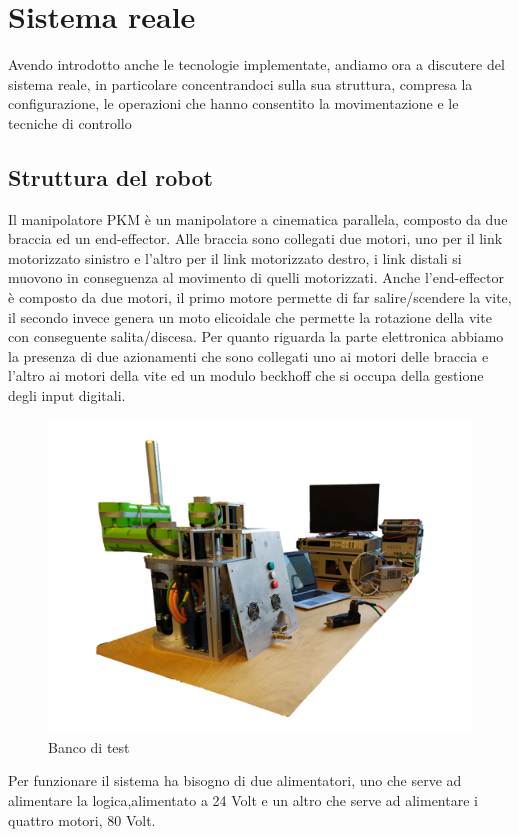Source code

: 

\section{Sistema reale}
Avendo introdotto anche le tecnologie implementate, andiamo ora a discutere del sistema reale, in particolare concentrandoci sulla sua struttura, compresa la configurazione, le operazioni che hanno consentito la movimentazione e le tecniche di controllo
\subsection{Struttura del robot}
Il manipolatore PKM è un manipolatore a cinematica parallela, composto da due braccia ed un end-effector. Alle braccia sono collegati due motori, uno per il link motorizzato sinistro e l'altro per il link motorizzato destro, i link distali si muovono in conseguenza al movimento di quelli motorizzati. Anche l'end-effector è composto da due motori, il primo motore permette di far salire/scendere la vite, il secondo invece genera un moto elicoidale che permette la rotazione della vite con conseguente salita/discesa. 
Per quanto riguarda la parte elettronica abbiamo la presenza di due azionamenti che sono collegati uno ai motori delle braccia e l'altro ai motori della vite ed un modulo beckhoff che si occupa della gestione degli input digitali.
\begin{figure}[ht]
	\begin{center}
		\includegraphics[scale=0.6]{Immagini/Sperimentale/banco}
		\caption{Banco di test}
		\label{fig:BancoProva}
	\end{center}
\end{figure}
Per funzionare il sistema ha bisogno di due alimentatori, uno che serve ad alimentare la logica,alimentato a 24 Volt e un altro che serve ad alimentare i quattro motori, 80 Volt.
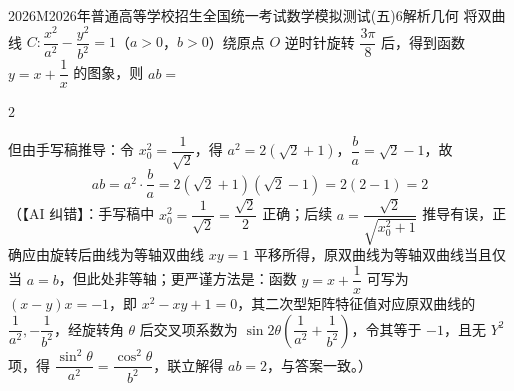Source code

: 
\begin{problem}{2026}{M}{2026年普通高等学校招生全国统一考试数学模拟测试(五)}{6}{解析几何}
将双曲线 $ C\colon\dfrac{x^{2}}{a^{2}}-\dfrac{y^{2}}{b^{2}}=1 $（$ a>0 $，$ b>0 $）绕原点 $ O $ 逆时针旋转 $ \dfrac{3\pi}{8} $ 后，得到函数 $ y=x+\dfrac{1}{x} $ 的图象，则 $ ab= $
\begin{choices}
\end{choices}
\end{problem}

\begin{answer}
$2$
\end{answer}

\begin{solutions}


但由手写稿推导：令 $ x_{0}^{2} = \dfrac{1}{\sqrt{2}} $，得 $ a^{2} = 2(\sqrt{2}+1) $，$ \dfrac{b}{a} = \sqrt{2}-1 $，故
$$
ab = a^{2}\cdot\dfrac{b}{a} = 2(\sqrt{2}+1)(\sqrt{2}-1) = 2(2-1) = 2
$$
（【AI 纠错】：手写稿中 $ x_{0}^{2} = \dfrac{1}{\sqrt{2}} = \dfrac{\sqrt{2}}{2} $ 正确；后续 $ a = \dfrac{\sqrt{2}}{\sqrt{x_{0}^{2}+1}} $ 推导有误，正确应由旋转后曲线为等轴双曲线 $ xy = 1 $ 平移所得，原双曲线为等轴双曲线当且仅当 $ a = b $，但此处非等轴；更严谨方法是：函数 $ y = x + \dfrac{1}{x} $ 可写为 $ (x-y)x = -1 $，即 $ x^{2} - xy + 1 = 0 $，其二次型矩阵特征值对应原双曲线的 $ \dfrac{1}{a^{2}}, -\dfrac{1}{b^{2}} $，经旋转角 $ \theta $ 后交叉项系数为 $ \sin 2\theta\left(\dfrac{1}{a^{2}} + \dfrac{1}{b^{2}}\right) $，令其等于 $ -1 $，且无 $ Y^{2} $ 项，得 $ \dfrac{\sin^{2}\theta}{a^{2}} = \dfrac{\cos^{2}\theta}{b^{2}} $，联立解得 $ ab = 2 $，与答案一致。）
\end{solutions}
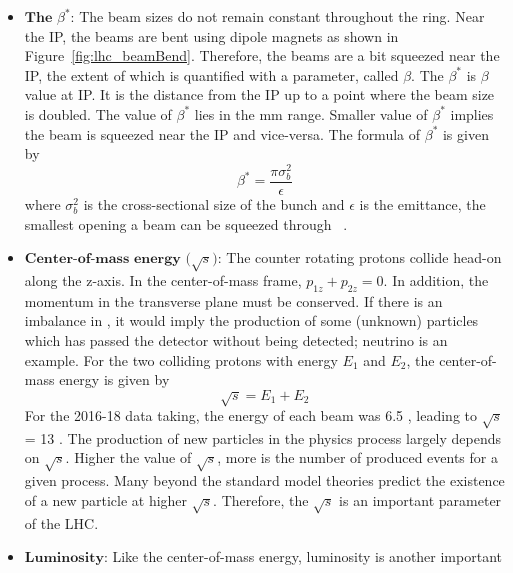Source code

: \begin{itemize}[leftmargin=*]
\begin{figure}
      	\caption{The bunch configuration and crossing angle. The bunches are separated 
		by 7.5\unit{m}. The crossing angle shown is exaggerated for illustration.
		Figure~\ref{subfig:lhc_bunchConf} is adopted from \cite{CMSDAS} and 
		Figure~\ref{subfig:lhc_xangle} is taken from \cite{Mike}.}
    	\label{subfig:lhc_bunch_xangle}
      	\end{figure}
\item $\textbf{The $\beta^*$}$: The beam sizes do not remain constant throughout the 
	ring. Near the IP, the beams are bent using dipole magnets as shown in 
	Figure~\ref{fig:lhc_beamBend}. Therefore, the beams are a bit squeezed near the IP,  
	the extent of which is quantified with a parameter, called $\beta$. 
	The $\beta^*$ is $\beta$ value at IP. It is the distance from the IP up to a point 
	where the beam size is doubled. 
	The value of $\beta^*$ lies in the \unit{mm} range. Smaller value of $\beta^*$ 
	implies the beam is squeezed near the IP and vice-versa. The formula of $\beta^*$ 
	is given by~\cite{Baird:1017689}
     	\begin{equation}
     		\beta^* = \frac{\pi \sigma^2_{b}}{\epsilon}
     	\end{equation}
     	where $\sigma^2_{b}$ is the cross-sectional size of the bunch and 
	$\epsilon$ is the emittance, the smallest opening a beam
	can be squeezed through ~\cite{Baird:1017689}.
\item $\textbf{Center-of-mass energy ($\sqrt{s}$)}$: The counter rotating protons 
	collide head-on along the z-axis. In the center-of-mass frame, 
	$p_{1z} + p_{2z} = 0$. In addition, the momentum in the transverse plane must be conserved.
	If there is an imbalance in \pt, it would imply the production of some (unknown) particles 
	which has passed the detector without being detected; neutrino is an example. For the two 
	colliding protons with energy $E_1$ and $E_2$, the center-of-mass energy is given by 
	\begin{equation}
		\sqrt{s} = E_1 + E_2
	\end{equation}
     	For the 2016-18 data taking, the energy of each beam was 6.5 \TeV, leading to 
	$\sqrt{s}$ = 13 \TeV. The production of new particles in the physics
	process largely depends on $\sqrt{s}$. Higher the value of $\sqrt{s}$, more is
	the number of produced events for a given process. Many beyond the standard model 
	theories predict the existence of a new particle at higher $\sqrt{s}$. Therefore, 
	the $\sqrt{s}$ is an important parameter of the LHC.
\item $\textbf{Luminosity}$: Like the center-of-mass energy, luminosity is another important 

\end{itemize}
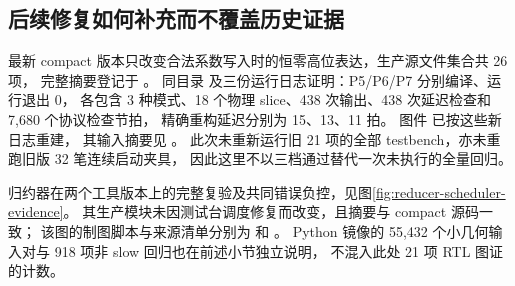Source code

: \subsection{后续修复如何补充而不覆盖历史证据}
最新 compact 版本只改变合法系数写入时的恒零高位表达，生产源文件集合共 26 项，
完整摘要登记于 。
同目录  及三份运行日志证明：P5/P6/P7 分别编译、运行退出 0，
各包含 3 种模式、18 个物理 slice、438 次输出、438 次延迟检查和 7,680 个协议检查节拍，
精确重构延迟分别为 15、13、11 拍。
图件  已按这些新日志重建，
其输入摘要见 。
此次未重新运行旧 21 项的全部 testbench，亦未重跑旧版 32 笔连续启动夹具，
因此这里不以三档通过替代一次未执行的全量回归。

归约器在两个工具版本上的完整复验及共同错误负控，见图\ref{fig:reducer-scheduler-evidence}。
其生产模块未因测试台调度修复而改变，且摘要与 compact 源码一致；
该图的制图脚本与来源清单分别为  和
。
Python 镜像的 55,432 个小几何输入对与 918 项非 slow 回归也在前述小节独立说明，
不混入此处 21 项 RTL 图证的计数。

- Exercise instructions
Check each line of the data for the string "reale" and state how many lines contain it, without any other output.

- Response to this exercise
2